In the following steps, we will collect notable portions of the PE header:
- Import pefile and modules for enumerating our samples:
import pefile
from os import listdir
from os.path import isfile, join
directories = ["Benign PE Samples", "Malicious PE Samples"]
- We define a function to collect the names of the sections of a file and preprocess them for readability and normalization:
def get_section_names(pe):
"""Gets a list of section names from a PE file."""
list_of_section_names = []
for sec in pe.sections:
normalized_name = sec.Name.decode().replace("\x00", "").lower()
list_of_section_names.append(normalized_name)
return list_of_section_names
- We define a convenience function to preprocess and standardize our imports:
def preprocess_imports(list_of_DLLs):
"""Normalize the naming of the imports of a PE file."""
return [x.decode().split(".")[0].lower() for x in list_of_DLLs]
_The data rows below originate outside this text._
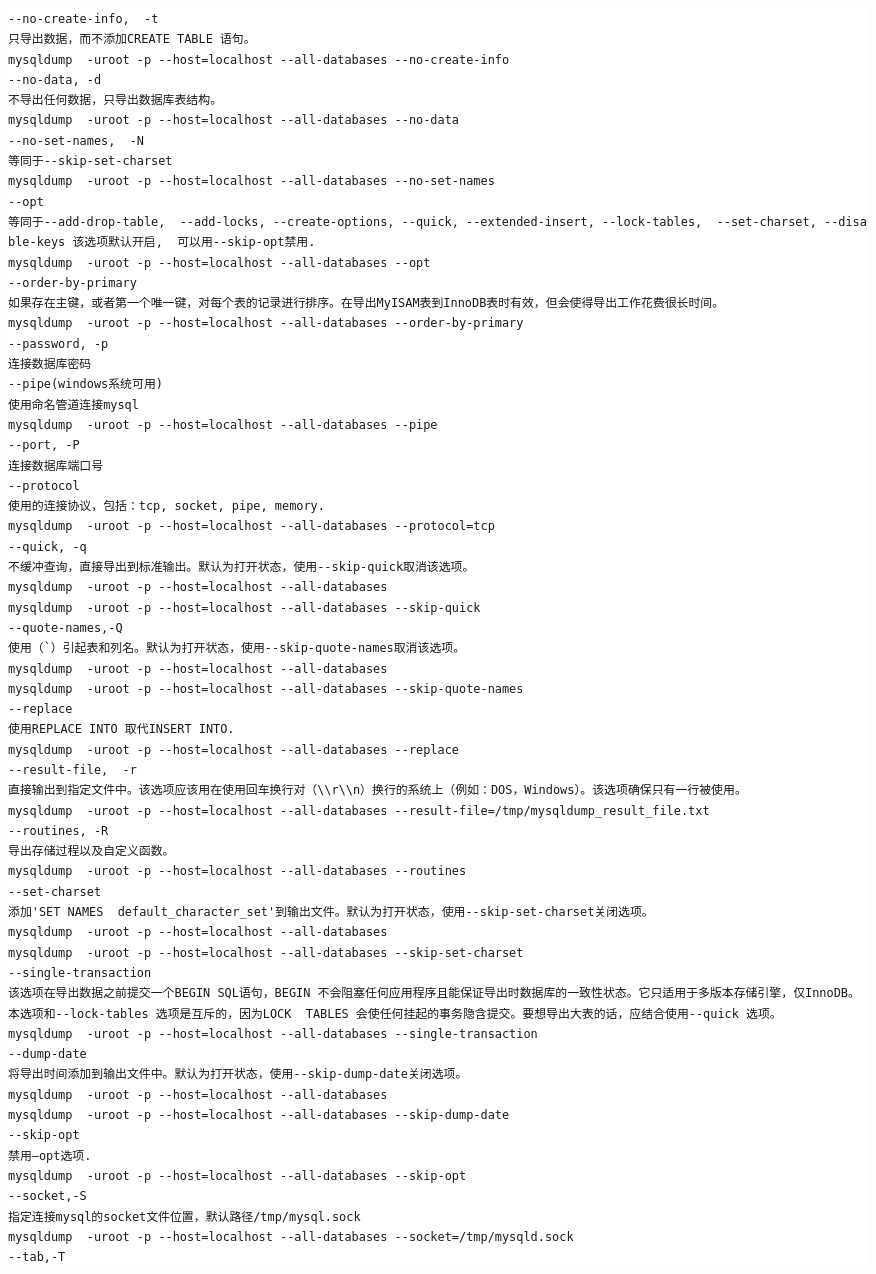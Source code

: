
  ```
  --no-create-info,  -t
  只导出数据，而不添加CREATE TABLE 语句。
  mysqldump  -uroot -p --host=localhost --all-databases --no-create-info
  --no-data, -d
  不导出任何数据，只导出数据库表结构。
  mysqldump  -uroot -p --host=localhost --all-databases --no-data
  --no-set-names,  -N
  等同于--skip-set-charset
  mysqldump  -uroot -p --host=localhost --all-databases --no-set-names
  --opt
  等同于--add-drop-table,  --add-locks, --create-options, --quick, --extended-insert, --lock-tables,  --set-charset, --disable-keys 该选项默认开启,  可以用--skip-opt禁用.
  mysqldump  -uroot -p --host=localhost --all-databases --opt
  --order-by-primary
  如果存在主键，或者第一个唯一键，对每个表的记录进行排序。在导出MyISAM表到InnoDB表时有效，但会使得导出工作花费很长时间。 
  mysqldump  -uroot -p --host=localhost --all-databases --order-by-primary
  --password, -p
  连接数据库密码
  --pipe(windows系统可用)
  使用命名管道连接mysql
  mysqldump  -uroot -p --host=localhost --all-databases --pipe
  --port, -P
  连接数据库端口号
  --protocol
  使用的连接协议，包括：tcp, socket, pipe, memory.
  mysqldump  -uroot -p --host=localhost --all-databases --protocol=tcp
  --quick, -q
  不缓冲查询，直接导出到标准输出。默认为打开状态，使用--skip-quick取消该选项。
  mysqldump  -uroot -p --host=localhost --all-databases 
  mysqldump  -uroot -p --host=localhost --all-databases --skip-quick
  --quote-names,-Q
  使用（`）引起表和列名。默认为打开状态，使用--skip-quote-names取消该选项。
  mysqldump  -uroot -p --host=localhost --all-databases
  mysqldump  -uroot -p --host=localhost --all-databases --skip-quote-names
  --replace
  使用REPLACE INTO 取代INSERT INTO.
  mysqldump  -uroot -p --host=localhost --all-databases --replace
  --result-file,  -r
  直接输出到指定文件中。该选项应该用在使用回车换行对（\\r\\n）换行的系统上（例如：DOS，Windows）。该选项确保只有一行被使用。
  mysqldump  -uroot -p --host=localhost --all-databases --result-file=/tmp/mysqldump_result_file.txt
  --routines, -R
  导出存储过程以及自定义函数。
  mysqldump  -uroot -p --host=localhost --all-databases --routines
  --set-charset
  添加'SET NAMES  default_character_set'到输出文件。默认为打开状态，使用--skip-set-charset关闭选项。
  mysqldump  -uroot -p --host=localhost --all-databases 
  mysqldump  -uroot -p --host=localhost --all-databases --skip-set-charset
  --single-transaction
  该选项在导出数据之前提交一个BEGIN SQL语句，BEGIN 不会阻塞任何应用程序且能保证导出时数据库的一致性状态。它只适用于多版本存储引擎，仅InnoDB。本选项和--lock-tables 选项是互斥的，因为LOCK  TABLES 会使任何挂起的事务隐含提交。要想导出大表的话，应结合使用--quick 选项。
  mysqldump  -uroot -p --host=localhost --all-databases --single-transaction
  --dump-date
  将导出时间添加到输出文件中。默认为打开状态，使用--skip-dump-date关闭选项。
  mysqldump  -uroot -p --host=localhost --all-databases
  mysqldump  -uroot -p --host=localhost --all-databases --skip-dump-date
  --skip-opt
  禁用–opt选项.
  mysqldump  -uroot -p --host=localhost --all-databases --skip-opt
  --socket,-S
  指定连接mysql的socket文件位置，默认路径/tmp/mysql.sock
  mysqldump  -uroot -p --host=localhost --all-databases --socket=/tmp/mysqld.sock
  --tab,-T
  ```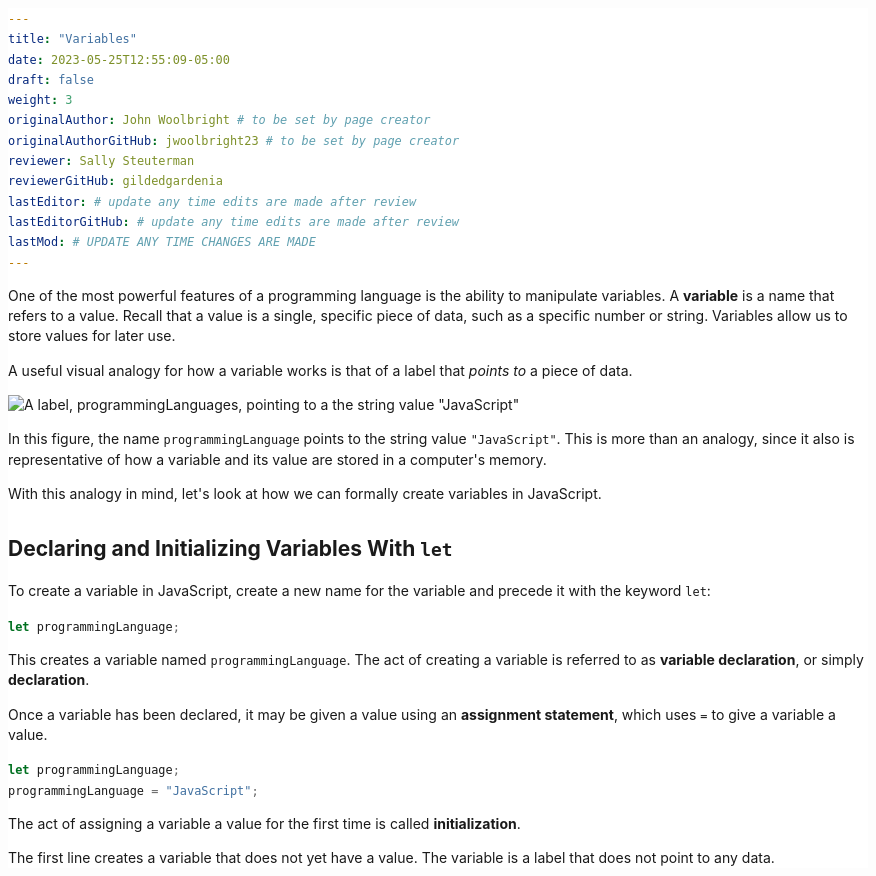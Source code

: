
 ```yaml
---
title: "Variables"
date: 2023-05-25T12:55:09-05:00
draft: false
weight: 3
originalAuthor: John Woolbright # to be set by page creator
originalAuthorGitHub: jwoolbright23 # to be set by page creator
reviewer: Sally Steuterman 
reviewerGitHub: gildedgardenia 
lastEditor: # update any time edits are made after review
lastEditorGitHub: # update any time edits are made after review
lastMod: # UPDATE ANY TIME CHANGES ARE MADE
---
```


One of the most powerful features of a programming language is the ability to manipulate variables. A **variable** is a name that refers to a value. Recall that a value is a single, specific piece of data, such as a specific number or string. Variables allow us to store values for later use.

A useful visual analogy for how a variable works is that of a label that *points to* a piece of data.

![A label, programmingLanguages, pointing to a the string value "JavaScript"](pictures/variable.png?classes=border)

In this figure, the name `programmingLanguage` points to the string value `"JavaScript"`. This is more than an analogy, since it also is representative of how a variable and its value are stored in a computer's memory.

With this analogy in mind, let's look at how we can formally create variables in JavaScript.

## Declaring and Initializing Variables With `let`

To create a variable in JavaScript, create a new name for the variable and precede it with the keyword `let`:

```javascript
let programmingLanguage;
```

This creates a variable named `programmingLanguage`. The act of creating a variable is referred to as **variable declaration**, or simply **declaration**.

Once a variable has been declared, it may be given a value using an **assignment statement**, which uses `=` to give a variable a value.

```javascript
let programmingLanguage;
programmingLanguage = "JavaScript";
```

The act of assigning a variable a value for the first time is called **initialization**.

The first line creates a variable that does not yet have a value. The variable is a label that does not point to any data.

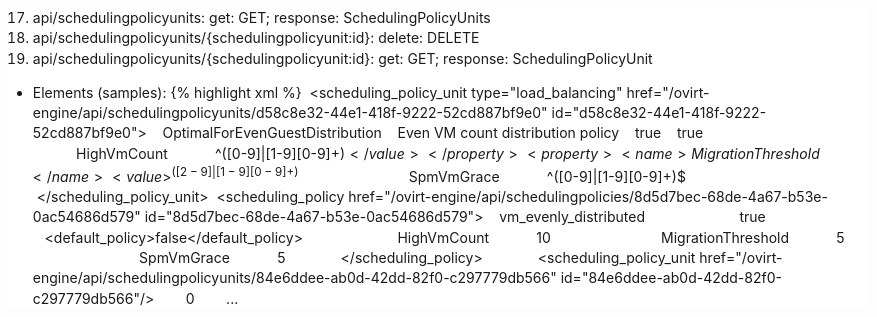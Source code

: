17. api/schedulingpolicyunits: get: GET; response: SchedulingPolicyUnits
18. api/schedulingpolicyunits/{schedulingpolicyunit:id}: delete: DELETE
19. api/schedulingpolicyunits/{schedulingpolicyunit:id}: get: GET; response: SchedulingPolicyUnit

*   Elements (samples):
{% highlight xml %}
 <scheduling_policy_unit type="load_balancing" href="/ovirt-engine/api/schedulingpolicyunits/d58c8e32-44e1-418f-9222-52cd887bf9e0" id="d58c8e32-44e1-418f-9222-52cd887bf9e0">
   <name>OptimalForEvenGuestDistribution</name>
   <description>Even VM count distribution policy</description>
   <internal>true</internal>
   <enabled>true</enabled>
   <properties>
       <property>
           <name>HighVmCount</name>
           <value>^([0-9]|[1-9][0-9]+)$</value>
       </property>
       <property>
           <name>MigrationThreshold</name>
           <value>^([2-9]|[1-9][0-9]+)$</value>
       </property>
       <property>
           <name>SpmVmGrace</name>
           <value>^([0-9]|[1-9][0-9]+)$</value>
       </property>
   </properties>
 </scheduling_policy_unit>
 <scheduling_policy href="/ovirt-engine/api/schedulingpolicies/8d5d7bec-68de-4a67-b53e-0ac54686d579" id="8d5d7bec-68de-4a67-b53e-0ac54686d579">
   <name>vm_evenly_distributed</name>
   <description/>
   <link href="/ovirt-engine/api/schedulingpolicies/8d5d7bec-68de-4a67-b53e-0ac54686d579/filters" rel="filters"/>
   <link href="/ovirt-engine/api/schedulingpolicies/8d5d7bec-68de-4a67-b53e-0ac54686d579/weights" rel="weights"/>
   <link href="/ovirt-engine/api/schedulingpolicies/8d5d7bec-68de-4a67-b53e-0ac54686d579/balances" rel="balances"/>
   <link href="/ovirt-engine/api/schedulingpolicies/8d5d7bec-68de-4a67-b53e-0ac54686d579/clusters" rel="clusters"/>
   <locked>true</locked>
   <default_policy>false</default_policy>
   <properties>
       <property>
           <name>HighVmCount</name>
           <value>10</value>
       </property>
       <property>
           <name>MigrationThreshold</name>
           <value>5</value>
       </property>
       <property>
           <name>SpmVmGrace</name>
           <value>5</value>
       </property>
   </properties>
 </scheduling_policy>
 <filters>
   <filter id="84e6ddee-ab0d-42dd-82f0-c297779db566">
       <scheduling_policy_unit href="/ovirt-engine/api/schedulingpolicyunits/84e6ddee-ab0d-42dd-82f0-c297779db566" id="84e6ddee-ab0d-42dd-82f0-c297779db566"/>
       <position>0</position>
   </filter>
         ...
 </filters>
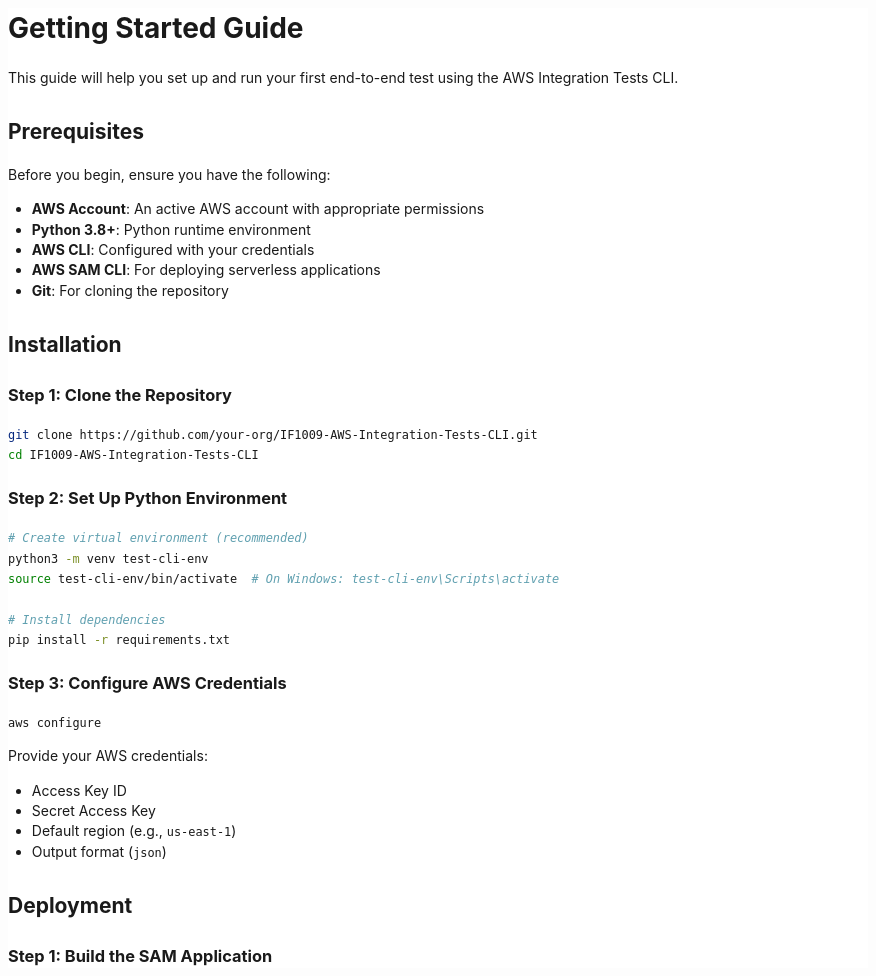 # Getting Started Guide

This guide will help you set up and run your first end-to-end test using the AWS Integration Tests CLI.

## Prerequisites

Before you begin, ensure you have the following:

- **AWS Account**: An active AWS account with appropriate permissions
- **Python 3.8+**: Python runtime environment
- **AWS CLI**: Configured with your credentials
- **AWS SAM CLI**: For deploying serverless applications
- **Git**: For cloning the repository

## Installation

### Step 1: Clone the Repository

```bash
git clone https://github.com/your-org/IF1009-AWS-Integration-Tests-CLI.git
cd IF1009-AWS-Integration-Tests-CLI
```

### Step 2: Set Up Python Environment

```bash
# Create virtual environment (recommended)
python3 -m venv test-cli-env
source test-cli-env/bin/activate  # On Windows: test-cli-env\Scripts\activate

# Install dependencies
pip install -r requirements.txt
```

### Step 3: Configure AWS Credentials

```bash
aws configure
```

Provide your AWS credentials:
- Access Key ID
- Secret Access Key  
- Default region (e.g., `us-east-1`)
- Output format (`json`)

## Deployment

### Step 1: Build the SAM Application
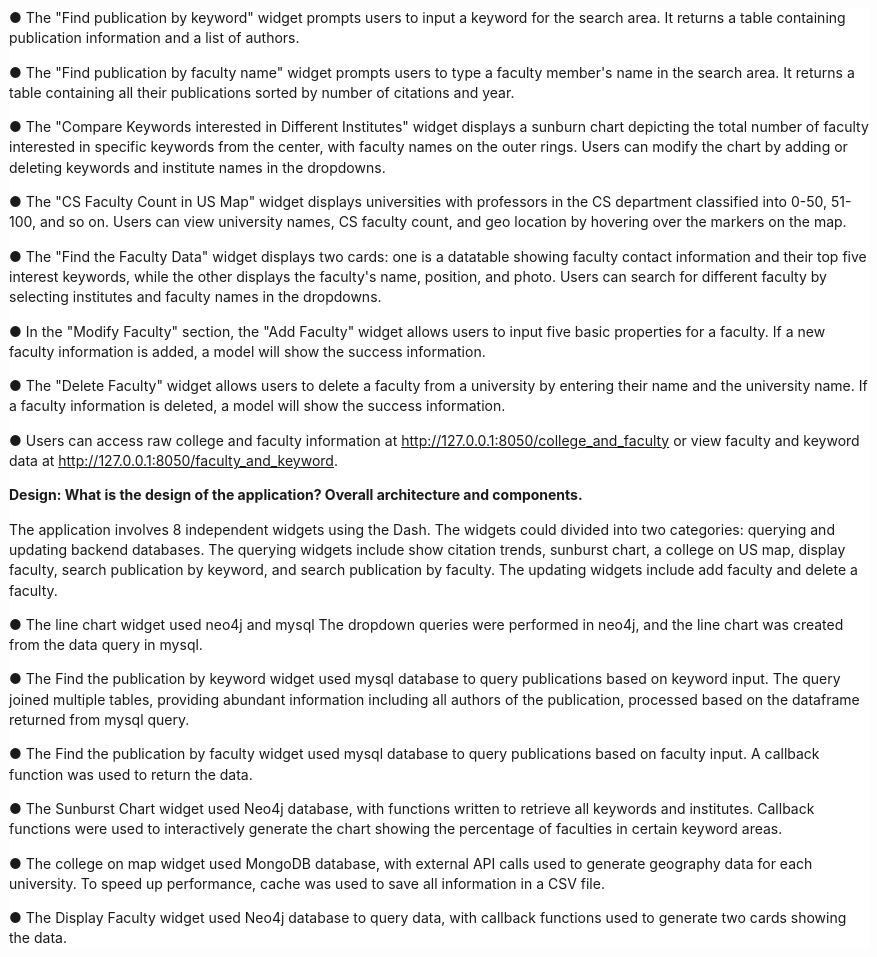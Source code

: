 ●	The "Find publication by keyword" widget prompts users to input a keyword for the search area. It returns a table containing publication information and a list of authors. 

●	The "Find publication by faculty name" widget prompts users to type a faculty member's name in the search area. It returns a table containing all their publications sorted by number of citations and year.

●	The "Compare Keywords interested in Different Institutes" widget displays a sunburn chart depicting the total number of faculty interested in specific keywords from the center, with faculty names on the outer rings. Users can modify the chart by adding or deleting keywords and institute names in the dropdowns. 

●	The "CS Faculty Count in US Map" widget displays universities with professors in the CS department classified into 0-50, 51-100, and so on. Users can view university names, CS faculty count, and geo location by hovering over the markers on the map. 

●	The "Find the Faculty Data" widget displays two cards: one is a datatable showing faculty contact information and their top five interest keywords, while the other displays the faculty's name, position, and photo. Users can search for different faculty by selecting institutes and faculty names in the dropdowns. 

●	In the "Modify Faculty" section, the "Add Faculty" widget allows users to input five basic properties for a faculty. If a new faculty information is added, a model will show the success information. 

●	The "Delete Faculty" widget allows users to delete a faculty from a university by entering their name and the university name. If a faculty information is deleted, a model will show the success information. 

●	Users can access raw college and faculty information at http://127.0.0.1:8050/college_and_faculty or view faculty and keyword data at http://127.0.0.1:8050/faculty_and_keyword.

**Design: What is the design of the application? Overall architecture and components.**

The application involves 8 independent widgets using the Dash. The widgets could divided into two categories: querying and updating backend databases. The querying widgets include show citation trends, sunburst chart, a college on US map, display faculty, search publication by keyword, and search publication by faculty. The updating widgets include add faculty and delete a faculty.

●	The line chart widget used neo4j and mysql The dropdown queries were performed in neo4j, and the line chart was created from the data query in mysql.

●	The Find the publication by keyword widget used mysql database to query publications based on keyword input. The query joined multiple tables, providing abundant information including all authors of the publication, processed based on the dataframe returned from mysql query.

●	The Find the publication by faculty widget used mysql database to query publications based on faculty input. A callback function was used to return the data.

●	The Sunburst Chart widget used Neo4j database, with functions written to retrieve all keywords and institutes. Callback functions were used to interactively generate the chart showing the percentage of faculties in certain keyword areas.

●	The college on map widget used MongoDB database, with external API calls used to generate geography data for each university. To speed up performance, cache was used to save all information in a CSV file.

●	The Display Faculty widget used Neo4j database to query data, with callback functions used to generate two cards showing the data.
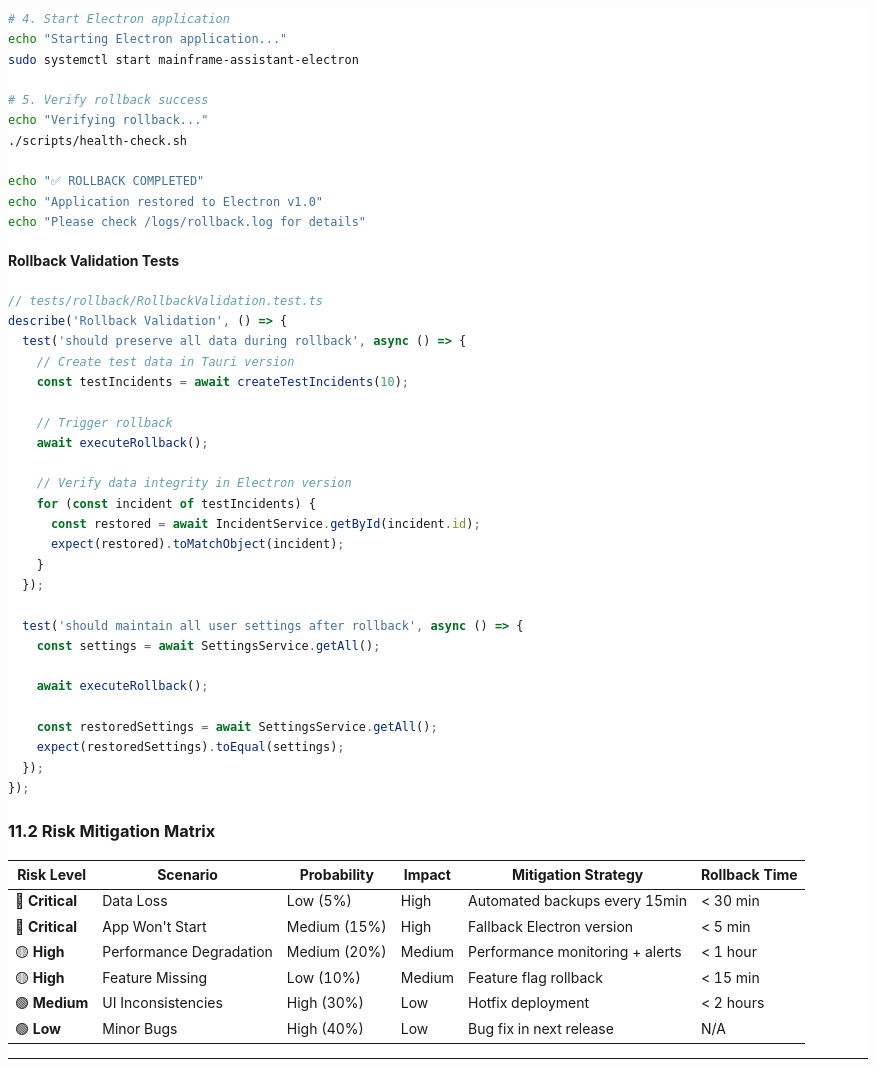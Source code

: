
 ```bash
# 4. Start Electron application
echo "Starting Electron application..."
sudo systemctl start mainframe-assistant-electron

# 5. Verify rollback success
echo "Verifying rollback..."
./scripts/health-check.sh

echo "✅ ROLLBACK COMPLETED"
echo "Application restored to Electron v1.0"
echo "Please check /logs/rollback.log for details"
```

#### **Rollback Validation Tests**
```typescript
// tests/rollback/RollbackValidation.test.ts
describe('Rollback Validation', () => {
  test('should preserve all data during rollback', async () => {
    // Create test data in Tauri version
    const testIncidents = await createTestIncidents(10);

    // Trigger rollback
    await executeRollback();

    // Verify data integrity in Electron version
    for (const incident of testIncidents) {
      const restored = await IncidentService.getById(incident.id);
      expect(restored).toMatchObject(incident);
    }
  });

  test('should maintain all user settings after rollback', async () => {
    const settings = await SettingsService.getAll();

    await executeRollback();

    const restoredSettings = await SettingsService.getAll();
    expect(restoredSettings).toEqual(settings);
  });
});
```

### 11.2 Risk Mitigation Matrix

| Risk Level | Scenario | Probability | Impact | Mitigation Strategy | Rollback Time |
|------------|----------|-------------|---------|-------------------|---------------|
| 🔴 **Critical** | Data Loss | Low (5%) | High | Automated backups every 15min | < 30 min |
| 🔴 **Critical** | App Won't Start | Medium (15%) | High | Fallback Electron version | < 5 min |
| 🟡 **High** | Performance Degradation | Medium (20%) | Medium | Performance monitoring + alerts | < 1 hour |
| 🟡 **High** | Feature Missing | Low (10%) | Medium | Feature flag rollback | < 15 min |
| 🟢 **Medium** | UI Inconsistencies | High (30%) | Low | Hotfix deployment | < 2 hours |
| 🟢 **Low** | Minor Bugs | High (40%) | Low | Bug fix in next release | N/A |

---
- We then define a function to collect the imports from a file using pefile:
def get_imports(pe):
"""Get a list of the imports of a PE file."""
list_of_imports = []
for entry in pe.DIRECTORY_ENTRY_IMPORT:
list_of_imports.append(entry.dll)
return preprocess_imports(list_of_imports)
- Finally, we prepare to iterate through all of our files and create lists to store our features:
imports_corpus = []
num_sections = []
section_names = []
for dataset_path in directories:
samples = [f for f in listdir(dataset_path) if isfile(join(dataset_path, f))]
for file in samples:
file_path = dataset_path + "/" + file
try:
- In addition to collecting the preceding features, we also collect the number of sections of a file:
pe = pefile.PE(file_path)
imports = get_imports(pe)
n_sections = len(pe.sections)
sec_names = get_section_names(pe)
imports_corpus.append(imports)
num_sections.append(n_sections)
section_names.append(sec_names)
- In case a file's PE header cannot be parsed, we define a try-catch clause:
except Exception as e:
print(e)
print("Unable to obtain imports from " + file_path)